Activity | Pull each line containing "pouze" out of the listing below.

┌──

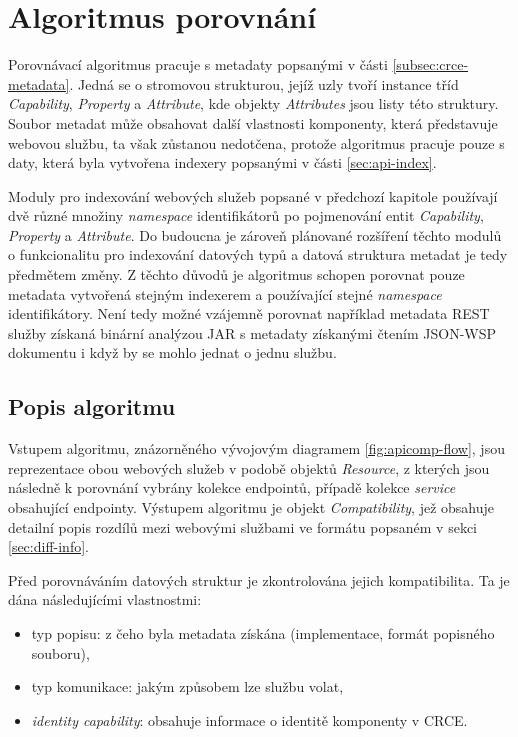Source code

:\documentclass[czech,DP]{thesiskiv}
\begin{document}
\section{Algoritmus porovnání}
\label{sec:cmp-alg}

Porovnávací algoritmus pracuje s metadaty popsanými v části \ref{subsec:crce-metadata}. Jedná se o stromovou strukturou, jejíž uzly tvoří instance tříd \textit{Capability}, \textit{Property} a \textit{Attribute}, kde objekty \textit{Attributes} jsou listy této struktury. Soubor metadat může obsahovat další vlastnosti komponenty, která představuje webovou službu, ta však zůstanou nedotčena, protože algoritmus pracuje pouze s daty, která byla vytvořena indexery popsanými v části \ref{sec:api-index}.

Moduly pro indexování webových služeb popsané v předchozí kapitole používají dvě různé množiny \textit{namespace} identifikátorů po pojmenování entit \textit{Capability}, \textit{Property} a \textit{Attribute}. Do budoucna je zároveň plánované rozšíření těchto modulů o funkcionalitu pro indexování datových typů a datová struktura metadat je tedy předmětem změny. Z těchto důvodů je algoritmus schopen porovnat pouze metadata vytvořená stejným indexerem a používající stejné \textit{namespace} identifikátory. Není tedy možné vzájemně porovnat například metadata REST služby získaná binární analýzou JAR s metadaty získanými čtením JSON-WSP dokumentu i když by se mohlo jednat o jednu službu.

\subsection{Popis algoritmu}
\label{sec:alg-desc}

Vstupem algoritmu, znázorněného vývojovým diagramem \ref{fig:apicomp-flow}, jsou reprezentace obou webových služeb v podobě objektů \textit{Resource}, z kterých jsou následně k porovnání vybrány kolekce endpointů, případě kolekce \textit{service} obsahující endpointy. Výstupem algoritmu je objekt \textit{Compatibility}, jež obsahuje detailní popis rozdílů mezi webovými službami ve formátu popsaném v sekci \ref{sec:diff-info}.

Před porovnáváním datových struktur je zkontrolována jejich kompatibilita. Ta je dána následujícími vlastnostmi:

\begin{itemize}
	\item typ popisu: z čeho byla metadata získána (implementace, formát popisného souboru),
	\item typ komunikace: jakým způsobem lze službu volat,
	\item \textit{identity capability}: obsahuje informace o identitě komponenty v CRCE.
\end{itemize}
\end{document}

└──

Answer |
Porovnávací algoritmus pracuje s metadaty popsanými v části \ref{subsec:crce-metadata}. Jedná se o stromovou strukturou, jejíž uzly tvoří instance tříd \textit{Capability}, \textit{Property} a \textit{Attribute}, kde objekty \textit{Attributes} jsou listy této struktury. Soubor metadat může obsahovat další vlastnosti komponenty, která představuje webovou službu, ta však zůstanou nedotčena, protože algoritmus pracuje pouze s daty, která byla vytvořena indexery popsanými v části \ref{sec:api-index}.
Moduly pro indexování webových služeb popsané v předchozí kapitole používají dvě různé množiny \textit{namespace} identifikátorů po pojmenování entit \textit{Capability}, \textit{Property} a \textit{Attribute}. Do budoucna je zároveň plánované rozšíření těchto modulů o funkcionalitu pro indexování datových typů a datová struktura metadat je tedy předmětem změny. Z těchto důvodů je algoritmus schopen porovnat pouze metadata vytvořená stejným indexerem a používající stejné \textit{namespace} identifikátory. Není tedy možné vzájemně porovnat například metadata REST služby získaná binární analýzou JAR s metadaty získanými čtením JSON-WSP dokumentu i když by se mohlo jednat o jednu službu.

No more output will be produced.